Task to complete
All of the data must be output exactly, with every picture left out.

Available data
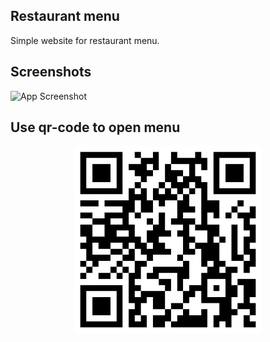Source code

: ## Restaurant menu
 Simple website for restaurant menu.

## Screenshots
![App Screenshot](https://raw.githubusercontent.com/bogdanblare/Restaurant-menu/main/Screenshot.png)

## Use qr-code to open menu
<div align="center"><img src="https://github.com/bogdanblare/Restaurant-Page/blob/main/qrcode.png" alt="screenshot of website" width="300" /></div>


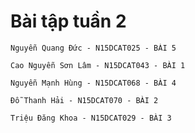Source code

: ﻿# Bài tập tuần 2

	Nguyễn Quang Đức - N15DCAT025 - BÀI 5
	
	Cao Nguyễn Sơn Lâm - N15DCAT043 - BÀI 1
	
	Nguyễn Mạnh Hùng - N15DCAT068 - BÀI 4
	
	Đỗ Thanh Hải - N15DCAT070 - BÀI 2
	
	Triệu Đăng Khoa - N15DCAT029 - BÀI 3
	
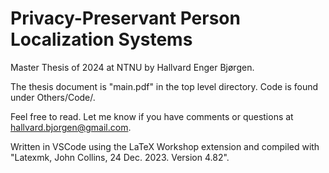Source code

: # Privacy-Preservant Person Localization Systems

Master Thesis of 2024 at NTNU by Hallvard Enger Bjørgen.

The thesis document is "main.pdf" in the top level directory. Code is found under Others/Code/.

Feel free to read. Let me know if you have comments or questions at hallvard.bjorgen@gmail.com.

Written in VSCode using the LaTeX Workshop extension and compiled with "Latexmk, John Collins, 24 Dec. 2023. Version 4.82".
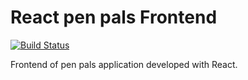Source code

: # React pen pals Frontend
[![Build Status](https://travis-ci.org/stephane-monnot/penpals-frontend.svg?branch=master)](https://travis-ci.org/stephane-monnot/penpals-frontend)

Frontend of pen pals application developed with React.
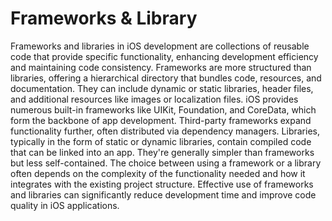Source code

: # Frameworks & Library

Frameworks and libraries in iOS development are collections of reusable code that provide specific functionality, enhancing development efficiency and maintaining code consistency. Frameworks are more structured than libraries, offering a hierarchical directory that bundles code, resources, and documentation. They can include dynamic or static libraries, header files, and additional resources like images or localization files. iOS provides numerous built-in frameworks like UIKit, Foundation, and CoreData, which form the backbone of app development. Third-party frameworks expand functionality further, often distributed via dependency managers. Libraries, typically in the form of static or dynamic libraries, contain compiled code that can be linked into an app. They're generally simpler than frameworks but less self-contained. The choice between using a framework or a library often depends on the complexity of the functionality needed and how it integrates with the existing project structure. Effective use of frameworks and libraries can significantly reduce development time and improve code quality in iOS applications.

Exercise output
Source code

: ## Restaurant menu
 Simple website for restaurant menu.

## Screenshots
![App Screenshot](https://raw.githubusercontent.com/bogdanblare/Restaurant-menu/main/Screenshot.png)

## Use qr-code to open menu
<div align="center"><img src="https://github.com/bogdanblare/Restaurant-Page/blob/main/qrcode.png" alt="screenshot of website" width="300" /></div>


Source code

: ﻿# Bài tập tuần 2

	Nguyễn Quang Đức - N15DCAT025 - BÀI 5
	
	Cao Nguyễn Sơn Lâm - N15DCAT043 - BÀI 1
	
	Nguyễn Mạnh Hùng - N15DCAT068 - BÀI 4
	
	Đỗ Thanh Hải - N15DCAT070 - BÀI 2
	
	Triệu Đăng Khoa - N15DCAT029 - BÀI 3
	
Source code

: # Privacy-Preservant Person Localization Systems

Master Thesis of 2024 at NTNU by Hallvard Enger Bjørgen.

The thesis document is "main.pdf" in the top level directory. Code is found under Others/Code/.

Feel free to read. Let me know if you have comments or questions at hallvard.bjorgen@gmail.com.

Written in VSCode using the LaTeX Workshop extension and compiled with "Latexmk, John Collins, 24 Dec. 2023. Version 4.82".
Source code

: # React pen pals Frontend
[![Build Status](https://travis-ci.org/stephane-monnot/penpals-frontend.svg?branch=master)](https://travis-ci.org/stephane-monnot/penpals-frontend)

Frontend of pen pals application developed with React.
Source code

: # Frameworks & Library

Frameworks and libraries in iOS development are collections of reusable code that provide specific functionality, enhancing development efficiency and maintaining code consistency. Frameworks are more structured than libraries, offering a hierarchical directory that bundles code, resources, and documentation. They can include dynamic or static libraries, header files, and additional resources like images or localization files. iOS provides numerous built-in frameworks like UIKit, Foundation, and CoreData, which form the backbone of app development. Third-party frameworks expand functionality further, often distributed via dependency managers. Libraries, typically in the form of static or dynamic libraries, contain compiled code that can be linked into an app. They're generally simpler than frameworks but less self-contained. The choice between using a framework or a library often depends on the complexity of the functionality needed and how it integrates with the existing project structure. Effective use of frameworks and libraries can significantly reduce development time and improve code quality in iOS applications.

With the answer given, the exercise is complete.